▶ To do:
Some lines below hold "your". Pick them out and copy them.

▶ Listed records:
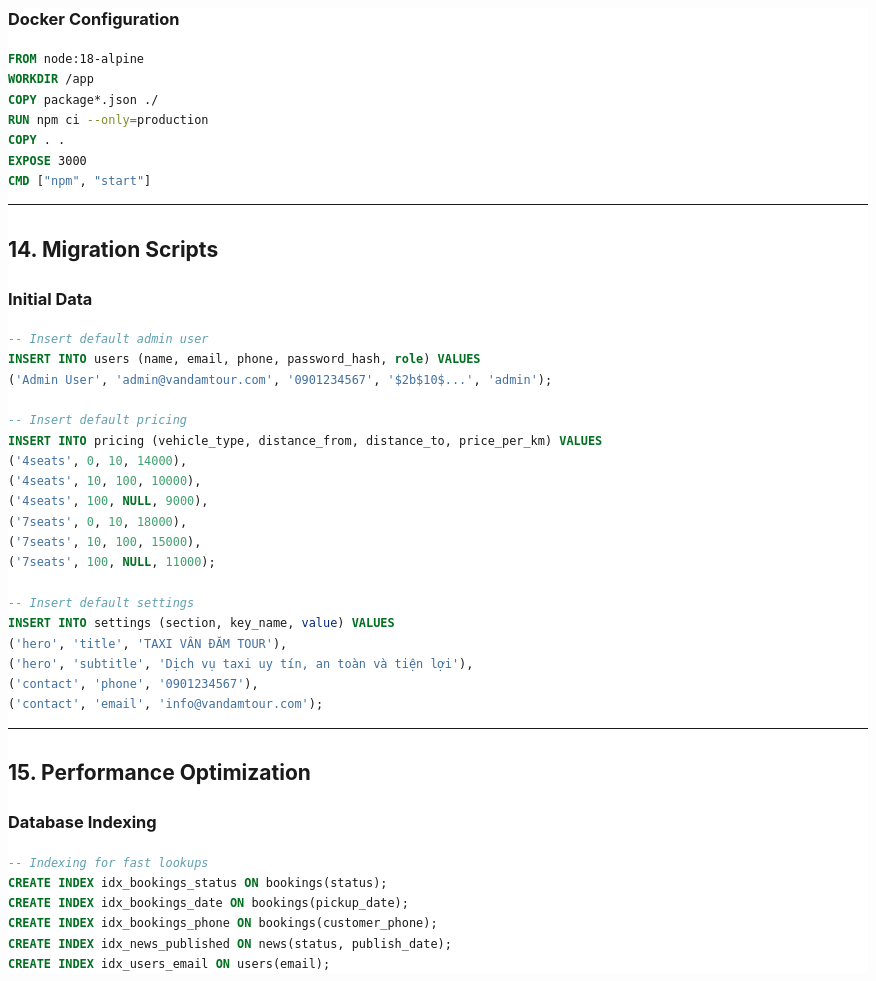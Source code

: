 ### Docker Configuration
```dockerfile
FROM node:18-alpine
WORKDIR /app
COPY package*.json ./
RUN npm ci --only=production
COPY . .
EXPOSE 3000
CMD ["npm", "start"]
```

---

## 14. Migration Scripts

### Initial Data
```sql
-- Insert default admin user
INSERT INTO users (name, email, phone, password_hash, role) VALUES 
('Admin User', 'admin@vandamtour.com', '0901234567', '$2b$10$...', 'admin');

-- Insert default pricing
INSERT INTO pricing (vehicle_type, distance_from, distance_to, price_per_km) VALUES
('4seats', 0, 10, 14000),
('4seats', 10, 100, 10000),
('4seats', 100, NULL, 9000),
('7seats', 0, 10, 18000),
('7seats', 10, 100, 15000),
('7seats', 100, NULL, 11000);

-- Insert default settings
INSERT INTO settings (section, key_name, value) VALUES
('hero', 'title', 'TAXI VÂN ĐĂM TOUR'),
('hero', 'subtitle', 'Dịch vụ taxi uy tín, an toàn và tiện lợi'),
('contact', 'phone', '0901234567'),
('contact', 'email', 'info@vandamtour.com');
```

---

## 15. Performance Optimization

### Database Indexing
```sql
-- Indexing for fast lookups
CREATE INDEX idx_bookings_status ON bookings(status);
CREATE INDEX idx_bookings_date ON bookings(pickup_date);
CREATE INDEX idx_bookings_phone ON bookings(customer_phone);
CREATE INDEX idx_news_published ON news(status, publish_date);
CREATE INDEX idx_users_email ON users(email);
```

* * *

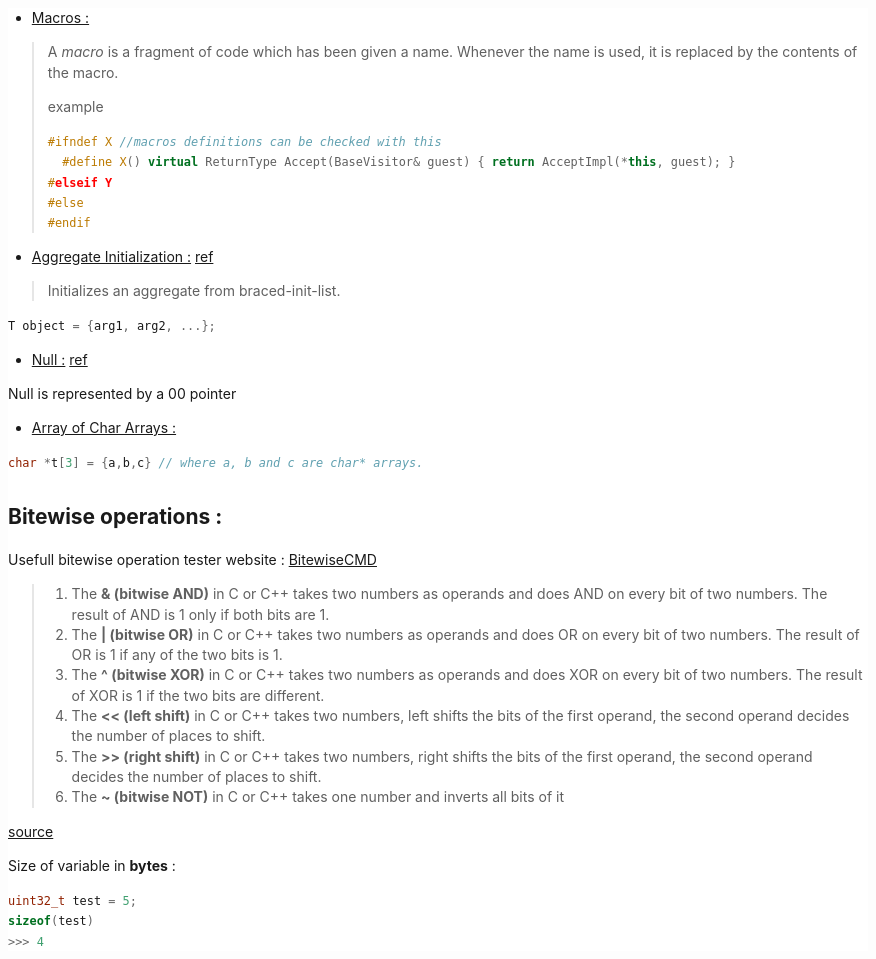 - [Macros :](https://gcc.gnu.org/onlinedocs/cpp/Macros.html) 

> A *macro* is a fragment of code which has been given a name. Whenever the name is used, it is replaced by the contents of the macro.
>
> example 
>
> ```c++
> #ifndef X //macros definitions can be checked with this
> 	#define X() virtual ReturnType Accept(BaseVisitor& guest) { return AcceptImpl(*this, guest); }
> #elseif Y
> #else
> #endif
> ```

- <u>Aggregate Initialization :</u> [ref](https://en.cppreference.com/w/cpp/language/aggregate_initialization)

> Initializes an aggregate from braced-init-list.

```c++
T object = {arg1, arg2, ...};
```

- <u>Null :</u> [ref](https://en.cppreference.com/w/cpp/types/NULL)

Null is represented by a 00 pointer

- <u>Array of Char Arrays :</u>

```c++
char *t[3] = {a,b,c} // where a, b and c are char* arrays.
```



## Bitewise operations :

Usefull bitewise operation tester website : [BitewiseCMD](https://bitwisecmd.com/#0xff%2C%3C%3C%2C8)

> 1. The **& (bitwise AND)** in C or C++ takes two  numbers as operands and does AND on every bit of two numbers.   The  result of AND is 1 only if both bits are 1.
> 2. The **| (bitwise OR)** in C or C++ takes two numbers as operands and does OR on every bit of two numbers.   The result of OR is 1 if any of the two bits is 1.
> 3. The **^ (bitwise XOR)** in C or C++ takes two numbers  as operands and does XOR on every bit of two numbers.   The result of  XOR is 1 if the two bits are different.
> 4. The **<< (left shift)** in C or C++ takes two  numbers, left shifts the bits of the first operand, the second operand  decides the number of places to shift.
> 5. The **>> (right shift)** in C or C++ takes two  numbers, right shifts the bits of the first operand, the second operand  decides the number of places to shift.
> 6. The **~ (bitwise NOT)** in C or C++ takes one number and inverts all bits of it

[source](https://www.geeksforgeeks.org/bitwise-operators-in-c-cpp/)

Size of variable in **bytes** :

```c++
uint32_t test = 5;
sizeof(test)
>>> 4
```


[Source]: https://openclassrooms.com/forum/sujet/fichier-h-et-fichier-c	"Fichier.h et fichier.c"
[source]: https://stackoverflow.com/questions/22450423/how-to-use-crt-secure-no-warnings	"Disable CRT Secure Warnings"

...

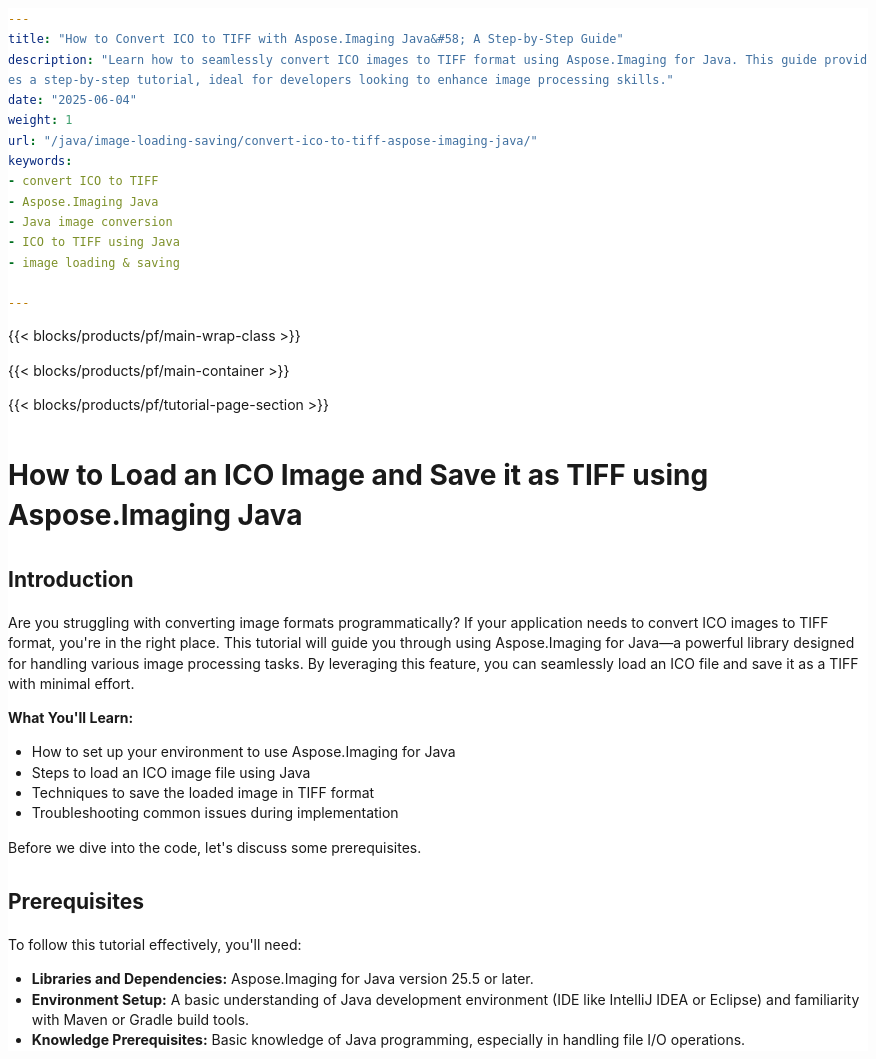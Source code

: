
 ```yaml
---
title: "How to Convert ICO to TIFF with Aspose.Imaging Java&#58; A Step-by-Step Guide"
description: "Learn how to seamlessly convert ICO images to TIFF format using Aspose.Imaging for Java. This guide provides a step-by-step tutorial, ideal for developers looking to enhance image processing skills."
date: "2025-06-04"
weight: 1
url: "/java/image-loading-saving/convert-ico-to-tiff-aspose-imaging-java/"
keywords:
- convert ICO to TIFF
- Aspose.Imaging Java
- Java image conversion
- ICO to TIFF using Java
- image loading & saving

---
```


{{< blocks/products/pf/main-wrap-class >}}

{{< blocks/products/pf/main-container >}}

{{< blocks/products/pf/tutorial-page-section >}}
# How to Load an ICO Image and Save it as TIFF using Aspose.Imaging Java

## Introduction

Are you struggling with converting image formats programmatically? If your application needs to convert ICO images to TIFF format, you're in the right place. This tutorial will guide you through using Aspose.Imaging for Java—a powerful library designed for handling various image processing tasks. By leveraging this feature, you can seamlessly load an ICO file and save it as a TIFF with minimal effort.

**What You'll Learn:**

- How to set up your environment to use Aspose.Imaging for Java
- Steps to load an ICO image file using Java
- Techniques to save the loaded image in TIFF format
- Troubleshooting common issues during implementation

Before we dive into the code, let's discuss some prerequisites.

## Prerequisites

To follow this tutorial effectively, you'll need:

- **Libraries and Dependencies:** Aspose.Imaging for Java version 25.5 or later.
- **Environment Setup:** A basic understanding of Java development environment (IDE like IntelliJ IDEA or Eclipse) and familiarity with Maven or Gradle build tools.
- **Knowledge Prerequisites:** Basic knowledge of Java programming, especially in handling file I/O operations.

▶ Completed exercise:
Are you struggling with converting image formats programmatically? If your application needs to convert ICO images to TIFF format, you're in the right place. This tutorial will guide you through using Aspose.Imaging for Java—a powerful library designed for handling various image processing tasks. By leveraging this feature, you can seamlessly load an ICO file and save it as a TIFF with minimal effort.
- How to set up your environment to use Aspose.Imaging for Java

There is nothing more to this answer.